*** Opening of Data to examine ***
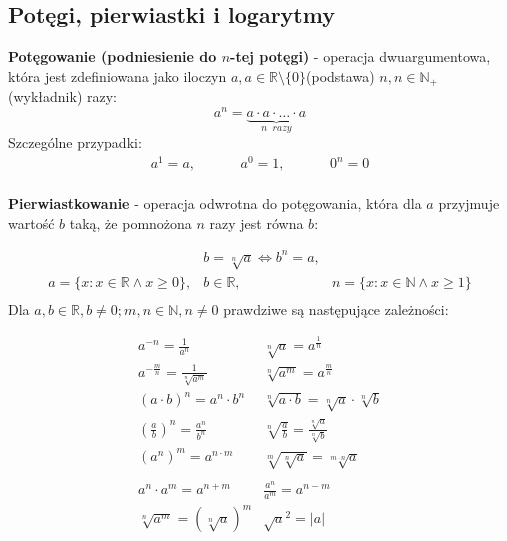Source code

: \documentclass[14pt,a4paper]{extarticle}
\begin{document}
\subsection{Potęgi, pierwiastki i logarytmy}
\textbf{Potęgowanie (podniesienie do $n$-tej potęgi)} - operacja dwuargumentowa, która jest zdefiniowana jako iloczyn $a, a \in \mathbb{R}\setminus\{0\}$(podstawa) $n, n \in \mathbb{N}_{+}$(wykładnik) razy:\
$$a^{n} = \underbrace{a\cdot a \cdot\ldots\cdot a}_{n\;\;razy}$$
Szczególne przypadki:
\begin{equation*}
\begin{array}{ccc}
   a^{1} = a, &\hspace{1cm} a^{0} = 1, &\hspace{1cm} 0^{n} = 0 \\ 
\end{array}
\end{equation*}

\renewcommand{\arraycolsep}{0cm}
\renewcommand{\arraystretch}{2}


\noindent\textbf{Pierwiastkowanie} - operacja odwrotna do potęgowania, która dla $a$ przyjmuje wartość $b$ taką, że pomnożona $n$ razy jest równa $b$:

\begin{equation*}
\begin{array}{ccc}
    & b = \sqrt[n]{a} \Leftrightarrow b^{n} = a, & \\
   a=\{x:x\in\mathbb{R}\land x\geq 0\}, & b\in\mathbb{R}, & n=\{x:x\in\mathbb{N}\land x\geq 1\} \\
\end{array}
\end{equation*}
\noindent Dla $a,b \in \mathbb{R}, b \neq 0; m,n \in \mathbb{N}, n \neq 0 $ prawdziwe są następujące zależności:

\renewcommand{\arraycolsep}{1cm}
\renewcommand{\arraystretch}{2}

\begin{equation*}
\begin{array}{ll}
   a^{-n} = \frac{\displaystyle 1}{\displaystyle a^{n}} & \sqrt[n]{a} = a^{\frac{1}{n}} \\
   a^{-\frac{m}{n}} = \frac{\displaystyle 1}{ \sqrt[n]{\displaystyle a^{m}}} & \sqrt[n]{a^{m}} = a^{\frac{m}{n}}\\
   (a\cdot b)^{n} = a^{n}\cdot b^{n} & \sqrt[n]{a\cdot b} = \sqrt[n]{a} \cdot \sqrt[n]{b} \\
   \left(\frac{\displaystyle a}{\displaystyle b}\right)^{n} = \frac{\displaystyle a^{n}}{\displaystyle b^{n}} & \sqrt[n]{\frac{\displaystyle a}{\displaystyle b}} = \frac{\displaystyle \sqrt[n]{a}}{\displaystyle \sqrt[n]{b}} \\
   (a^{n})^{m} = a^{n\cdot m} & \sqrt[m]{\sqrt[n]{a}} = \sqrt[m\cdot n]{a}\\
   \\
   a^{n}\cdot a^{m} = a^{n+m} & \frac{\displaystyle a^{n}}{\displaystyle a^{m}} = a^{n - m} \\
   \sqrt[n]{a^{m}} = (\sqrt[n]{a})^{m} &  \sqrt{a}^{2} = \lvert a\rvert \\
\end{array}
\end{equation*}
\\
\end{document}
*** Close of Data to examine ***
• **Your task**
Copy each entry exactly as written. Pictures do not belong in the copy.

• **Response to the exercise**
Source code

: \documentclass[14pt,a4paper]{extarticle}
\begin{document}
\subsection{Potęgi, pierwiastki i logarytmy}
\textbf{Potęgowanie (podniesienie do $n$-tej potęgi)} - operacja dwuargumentowa, która jest zdefiniowana jako iloczyn $a, a \in \mathbb{R}\setminus\{0\}$(podstawa) $n, n \in \mathbb{N}_{+}$(wykładnik) razy:\
$$a^{n} = \underbrace{a\cdot a \cdot\ldots\cdot a}_{n\;\;razy}$$
Szczególne przypadki:
\begin{equation*}
\begin{array}{ccc}
   a^{1} = a, &\hspace{1cm} a^{0} = 1, &\hspace{1cm} 0^{n} = 0 \\ 
\end{array}
\end{equation*}

\renewcommand{\arraycolsep}{0cm}
\renewcommand{\arraystretch}{2}


\noindent\textbf{Pierwiastkowanie} - operacja odwrotna do potęgowania, która dla $a$ przyjmuje wartość $b$ taką, że pomnożona $n$ razy jest równa $b$:

\begin{equation*}
\begin{array}{ccc}
    & b = \sqrt[n]{a} \Leftrightarrow b^{n} = a, & \\
   a=\{x:x\in\mathbb{R}\land x\geq 0\}, & b\in\mathbb{R}, & n=\{x:x\in\mathbb{N}\land x\geq 1\} \\
\end{array}
\end{equation*}
\noindent Dla $a,b \in \mathbb{R}, b \neq 0; m,n \in \mathbb{N}, n \neq 0 $ prawdziwe są następujące zależności:

\renewcommand{\arraycolsep}{1cm}
\renewcommand{\arraystretch}{2}

\begin{equation*}
\begin{array}{ll}
   a^{-n} = \frac{\displaystyle 1}{\displaystyle a^{n}} & \sqrt[n]{a} = a^{\frac{1}{n}} \\
   a^{-\frac{m}{n}} = \frac{\displaystyle 1}{ \sqrt[n]{\displaystyle a^{m}}} & \sqrt[n]{a^{m}} = a^{\frac{m}{n}}\\
   (a\cdot b)^{n} = a^{n}\cdot b^{n} & \sqrt[n]{a\cdot b} = \sqrt[n]{a} \cdot \sqrt[n]{b} \\
   \left(\frac{\displaystyle a}{\displaystyle b}\right)^{n} = \frac{\displaystyle a^{n}}{\displaystyle b^{n}} & \sqrt[n]{\frac{\displaystyle a}{\displaystyle b}} = \frac{\displaystyle \sqrt[n]{a}}{\displaystyle \sqrt[n]{b}} \\
   (a^{n})^{m} = a^{n\cdot m} & \sqrt[m]{\sqrt[n]{a}} = \sqrt[m\cdot n]{a}\\
   \\
   a^{n}\cdot a^{m} = a^{n+m} & \frac{\displaystyle a^{n}}{\displaystyle a^{m}} = a^{n - m} \\
   \sqrt[n]{a^{m}} = (\sqrt[n]{a})^{m} &  \sqrt{a}^{2} = \lvert a\rvert \\
\end{array}
\end{equation*}
\\
\end{document}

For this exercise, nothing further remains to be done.